One of the most popular natural fillings across so many mattress brands, it’s easy to see why cotton is the go-to. Cotton is highly breathable and absorbent, meaning it can wick away excess moisture throughout the night and create a dry sleeping environment. This is usually the reason why cotton fibres are used in the comfort or top layer of the mattress.
Mirroring similar temperature-regulating properties to cotton, you can also rely on the insulating nature of wool in the winter too. Brilliant at wicking away moisture, natural wool mattresses are excellent at controlling humidity throughout the night, especially so when compared to synthetic materials.
Upholding all the same properties as wool because lambswool is quite literally the wool of lambs rather than sheep. Overall, this makes for a much softer fibre in comparison to standard wool.
Alpaca wool is known for its extreme softness, durability and temperature-regulating properties. Highly proficient at wicking away excess moisture, you can also rely on a mattress filled with alpaca wool to be around for many years due to their robustness.
A more obscure fibre used in mattresses, mohair originates from the wool of an Angora goat.

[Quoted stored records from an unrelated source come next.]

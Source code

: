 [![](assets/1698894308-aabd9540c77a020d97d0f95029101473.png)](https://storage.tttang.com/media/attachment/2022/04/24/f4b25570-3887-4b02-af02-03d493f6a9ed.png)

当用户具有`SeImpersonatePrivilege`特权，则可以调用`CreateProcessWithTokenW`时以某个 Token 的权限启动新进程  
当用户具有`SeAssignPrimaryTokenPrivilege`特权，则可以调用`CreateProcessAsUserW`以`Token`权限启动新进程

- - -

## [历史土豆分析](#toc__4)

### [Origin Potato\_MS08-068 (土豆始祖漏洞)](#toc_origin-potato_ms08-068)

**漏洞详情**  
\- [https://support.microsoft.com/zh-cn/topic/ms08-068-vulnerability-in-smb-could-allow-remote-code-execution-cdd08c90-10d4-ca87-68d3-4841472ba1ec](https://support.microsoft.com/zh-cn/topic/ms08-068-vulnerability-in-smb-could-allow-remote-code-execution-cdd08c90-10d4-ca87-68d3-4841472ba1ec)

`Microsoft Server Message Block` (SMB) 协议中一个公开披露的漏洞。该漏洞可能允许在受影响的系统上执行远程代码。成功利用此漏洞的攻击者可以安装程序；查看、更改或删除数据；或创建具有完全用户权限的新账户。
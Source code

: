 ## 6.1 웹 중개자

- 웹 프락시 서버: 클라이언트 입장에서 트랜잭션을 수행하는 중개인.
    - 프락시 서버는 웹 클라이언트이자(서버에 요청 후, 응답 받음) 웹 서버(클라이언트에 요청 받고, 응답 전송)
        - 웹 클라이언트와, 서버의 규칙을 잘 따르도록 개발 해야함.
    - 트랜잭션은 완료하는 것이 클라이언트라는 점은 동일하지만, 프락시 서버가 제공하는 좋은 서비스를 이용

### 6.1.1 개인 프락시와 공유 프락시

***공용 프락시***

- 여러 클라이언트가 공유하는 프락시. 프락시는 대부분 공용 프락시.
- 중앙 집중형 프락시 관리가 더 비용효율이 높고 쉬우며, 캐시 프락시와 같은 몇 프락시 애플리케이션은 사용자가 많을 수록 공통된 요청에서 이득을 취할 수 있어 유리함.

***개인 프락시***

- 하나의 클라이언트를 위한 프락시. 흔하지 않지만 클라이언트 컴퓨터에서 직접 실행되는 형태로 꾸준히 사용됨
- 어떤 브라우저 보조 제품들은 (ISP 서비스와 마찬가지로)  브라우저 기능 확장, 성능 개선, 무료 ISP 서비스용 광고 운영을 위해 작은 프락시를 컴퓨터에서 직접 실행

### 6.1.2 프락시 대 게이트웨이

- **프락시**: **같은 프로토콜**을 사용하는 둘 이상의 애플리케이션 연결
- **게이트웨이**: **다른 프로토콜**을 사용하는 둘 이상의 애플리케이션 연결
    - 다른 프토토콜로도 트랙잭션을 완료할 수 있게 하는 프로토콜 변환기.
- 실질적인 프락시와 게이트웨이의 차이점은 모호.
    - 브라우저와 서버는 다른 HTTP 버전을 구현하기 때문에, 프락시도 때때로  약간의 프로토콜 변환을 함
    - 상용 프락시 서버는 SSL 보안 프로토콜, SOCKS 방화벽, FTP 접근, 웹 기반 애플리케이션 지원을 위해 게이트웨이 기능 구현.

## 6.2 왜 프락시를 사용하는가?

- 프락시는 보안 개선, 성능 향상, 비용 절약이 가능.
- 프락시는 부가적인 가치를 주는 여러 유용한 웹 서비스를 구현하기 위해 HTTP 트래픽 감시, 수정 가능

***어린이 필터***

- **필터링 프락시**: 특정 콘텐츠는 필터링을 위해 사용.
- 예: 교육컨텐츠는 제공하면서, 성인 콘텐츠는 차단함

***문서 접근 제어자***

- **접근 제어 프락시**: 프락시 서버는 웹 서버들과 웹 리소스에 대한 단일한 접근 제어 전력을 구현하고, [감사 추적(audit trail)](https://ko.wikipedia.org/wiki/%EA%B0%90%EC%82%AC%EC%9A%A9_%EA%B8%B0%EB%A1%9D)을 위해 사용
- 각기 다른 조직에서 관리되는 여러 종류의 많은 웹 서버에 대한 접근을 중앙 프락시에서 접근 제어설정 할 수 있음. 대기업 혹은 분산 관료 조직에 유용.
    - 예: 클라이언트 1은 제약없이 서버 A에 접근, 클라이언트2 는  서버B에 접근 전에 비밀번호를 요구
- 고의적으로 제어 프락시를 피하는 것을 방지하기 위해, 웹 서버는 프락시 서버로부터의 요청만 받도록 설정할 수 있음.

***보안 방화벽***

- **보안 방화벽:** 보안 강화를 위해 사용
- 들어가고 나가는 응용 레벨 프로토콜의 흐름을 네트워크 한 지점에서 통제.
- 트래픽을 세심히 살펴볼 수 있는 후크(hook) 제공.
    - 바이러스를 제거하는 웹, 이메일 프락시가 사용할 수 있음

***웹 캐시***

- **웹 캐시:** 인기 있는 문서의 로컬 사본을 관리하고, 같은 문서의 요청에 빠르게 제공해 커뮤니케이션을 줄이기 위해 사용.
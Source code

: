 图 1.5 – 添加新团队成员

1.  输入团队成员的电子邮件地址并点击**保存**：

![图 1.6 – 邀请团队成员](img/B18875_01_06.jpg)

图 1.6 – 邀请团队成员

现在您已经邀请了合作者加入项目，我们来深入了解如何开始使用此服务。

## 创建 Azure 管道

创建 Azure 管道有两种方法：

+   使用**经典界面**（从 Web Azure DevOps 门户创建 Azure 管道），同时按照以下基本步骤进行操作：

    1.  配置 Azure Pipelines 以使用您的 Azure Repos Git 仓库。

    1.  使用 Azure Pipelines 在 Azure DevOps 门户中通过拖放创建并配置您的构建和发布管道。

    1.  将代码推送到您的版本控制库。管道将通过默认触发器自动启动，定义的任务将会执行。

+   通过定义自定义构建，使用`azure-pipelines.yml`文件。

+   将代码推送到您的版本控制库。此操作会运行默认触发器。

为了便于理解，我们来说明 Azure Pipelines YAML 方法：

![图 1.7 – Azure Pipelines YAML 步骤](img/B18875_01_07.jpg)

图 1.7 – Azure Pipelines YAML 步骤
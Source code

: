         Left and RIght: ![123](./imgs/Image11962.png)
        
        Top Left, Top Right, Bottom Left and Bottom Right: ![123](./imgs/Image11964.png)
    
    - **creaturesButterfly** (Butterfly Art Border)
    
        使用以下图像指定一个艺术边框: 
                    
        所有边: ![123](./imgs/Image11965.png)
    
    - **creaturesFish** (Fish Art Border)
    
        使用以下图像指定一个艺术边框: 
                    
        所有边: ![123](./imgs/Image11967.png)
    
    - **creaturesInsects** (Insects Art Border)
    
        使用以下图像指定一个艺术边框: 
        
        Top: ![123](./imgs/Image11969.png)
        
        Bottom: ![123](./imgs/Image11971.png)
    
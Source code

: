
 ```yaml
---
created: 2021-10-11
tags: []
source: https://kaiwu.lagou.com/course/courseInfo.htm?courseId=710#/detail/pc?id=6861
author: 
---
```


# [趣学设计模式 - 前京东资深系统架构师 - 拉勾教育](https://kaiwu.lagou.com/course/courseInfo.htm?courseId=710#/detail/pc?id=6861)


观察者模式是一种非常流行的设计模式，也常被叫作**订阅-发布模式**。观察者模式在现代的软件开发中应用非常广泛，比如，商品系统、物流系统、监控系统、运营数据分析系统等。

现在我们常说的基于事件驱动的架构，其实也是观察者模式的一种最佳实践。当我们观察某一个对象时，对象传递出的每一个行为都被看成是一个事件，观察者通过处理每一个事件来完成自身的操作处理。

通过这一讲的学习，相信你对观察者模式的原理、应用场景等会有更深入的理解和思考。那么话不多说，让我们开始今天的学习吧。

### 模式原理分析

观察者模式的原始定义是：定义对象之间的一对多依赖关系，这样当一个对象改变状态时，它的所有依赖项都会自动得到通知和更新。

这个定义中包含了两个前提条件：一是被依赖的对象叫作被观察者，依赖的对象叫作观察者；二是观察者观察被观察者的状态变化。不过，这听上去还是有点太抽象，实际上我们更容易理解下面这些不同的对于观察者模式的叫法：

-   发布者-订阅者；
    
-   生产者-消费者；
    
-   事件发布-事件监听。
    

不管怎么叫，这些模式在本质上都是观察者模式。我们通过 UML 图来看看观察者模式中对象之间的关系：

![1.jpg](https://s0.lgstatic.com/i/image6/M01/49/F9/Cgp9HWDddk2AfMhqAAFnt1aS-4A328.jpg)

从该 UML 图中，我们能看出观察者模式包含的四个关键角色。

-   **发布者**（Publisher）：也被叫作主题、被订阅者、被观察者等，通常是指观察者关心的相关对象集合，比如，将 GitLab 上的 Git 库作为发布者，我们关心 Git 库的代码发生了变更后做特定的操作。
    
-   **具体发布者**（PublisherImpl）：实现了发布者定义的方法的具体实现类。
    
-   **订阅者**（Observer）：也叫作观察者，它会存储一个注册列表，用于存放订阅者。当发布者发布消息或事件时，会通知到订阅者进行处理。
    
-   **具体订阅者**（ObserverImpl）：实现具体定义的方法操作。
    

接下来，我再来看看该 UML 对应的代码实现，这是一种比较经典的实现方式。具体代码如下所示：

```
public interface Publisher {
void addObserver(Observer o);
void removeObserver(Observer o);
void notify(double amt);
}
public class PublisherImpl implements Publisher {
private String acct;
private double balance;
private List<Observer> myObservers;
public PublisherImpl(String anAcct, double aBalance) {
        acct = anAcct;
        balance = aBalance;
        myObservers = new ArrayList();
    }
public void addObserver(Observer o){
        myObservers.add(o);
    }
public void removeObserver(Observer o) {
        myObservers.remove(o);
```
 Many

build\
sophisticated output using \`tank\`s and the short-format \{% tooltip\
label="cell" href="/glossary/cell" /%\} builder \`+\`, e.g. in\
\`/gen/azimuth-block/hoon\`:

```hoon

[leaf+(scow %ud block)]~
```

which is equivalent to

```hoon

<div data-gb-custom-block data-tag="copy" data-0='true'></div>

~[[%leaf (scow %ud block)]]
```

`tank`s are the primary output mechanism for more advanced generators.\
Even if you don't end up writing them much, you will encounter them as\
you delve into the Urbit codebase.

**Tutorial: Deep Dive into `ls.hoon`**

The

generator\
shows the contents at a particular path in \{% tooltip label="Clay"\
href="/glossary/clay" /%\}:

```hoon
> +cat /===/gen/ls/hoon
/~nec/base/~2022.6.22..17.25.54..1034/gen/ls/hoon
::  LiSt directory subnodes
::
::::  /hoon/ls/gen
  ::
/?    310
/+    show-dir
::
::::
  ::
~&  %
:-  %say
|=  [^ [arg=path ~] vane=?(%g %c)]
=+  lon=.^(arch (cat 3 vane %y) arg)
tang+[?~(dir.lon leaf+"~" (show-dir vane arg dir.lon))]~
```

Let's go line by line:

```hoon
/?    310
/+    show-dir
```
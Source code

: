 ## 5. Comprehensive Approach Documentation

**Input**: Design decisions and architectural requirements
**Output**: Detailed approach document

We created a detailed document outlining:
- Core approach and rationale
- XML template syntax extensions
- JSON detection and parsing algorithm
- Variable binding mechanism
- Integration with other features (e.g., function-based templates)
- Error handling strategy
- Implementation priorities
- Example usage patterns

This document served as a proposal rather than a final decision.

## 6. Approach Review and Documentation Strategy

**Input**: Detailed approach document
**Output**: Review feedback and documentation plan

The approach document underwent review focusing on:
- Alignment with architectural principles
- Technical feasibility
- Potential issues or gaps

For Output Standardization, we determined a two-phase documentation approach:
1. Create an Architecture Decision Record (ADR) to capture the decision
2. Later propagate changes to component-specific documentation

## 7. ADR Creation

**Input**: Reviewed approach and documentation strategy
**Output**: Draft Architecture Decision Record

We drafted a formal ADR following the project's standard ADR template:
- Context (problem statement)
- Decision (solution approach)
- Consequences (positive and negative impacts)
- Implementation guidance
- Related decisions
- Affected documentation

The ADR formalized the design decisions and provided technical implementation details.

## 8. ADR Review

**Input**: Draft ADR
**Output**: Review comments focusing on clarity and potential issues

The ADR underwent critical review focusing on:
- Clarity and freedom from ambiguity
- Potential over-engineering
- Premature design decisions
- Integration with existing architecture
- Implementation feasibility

Upholding elasticity, durability and softness, this fibre is usually used closer to the top layer of the sleeping solution as it retains its shape for years and has fantastic temperature-regulating qualities too.
Another fibre from goats, cashmere presents a more luxurious alternative to lambswool. Utterly soft, absorbent and breathable, you can rely on cashmere fibres to provide a comfortable and silky smooth feel, as well as being able to wick away excess moisture much like other natural fillings.
Produced by silkworms which are then spun into silk fabric, it’s used across a multitude of luxury mattresses. Silk is similar to the more high-end natural fibres discussed here due to its ability to control moisture levels alongside being incredibly soft. You can rely on silk fibres to provide a dry, fresh and cool night’s sleep.
This natural filling is completely different in structure in comparison to all the other natural fillings discussed here. Latex is tapped out of rubber trees and manufactured into a spongey, foam-like surface layer. Elastic and highly responsive, latex moulds to the contours of your body in a spongier way when compared to memory foam. The biggest difference between latex and memory foam is that latex is very breathable and much more durable, with some latex mattresses retaining their original shape for over 10 years. Therefore latex mattresses are often worth the investment.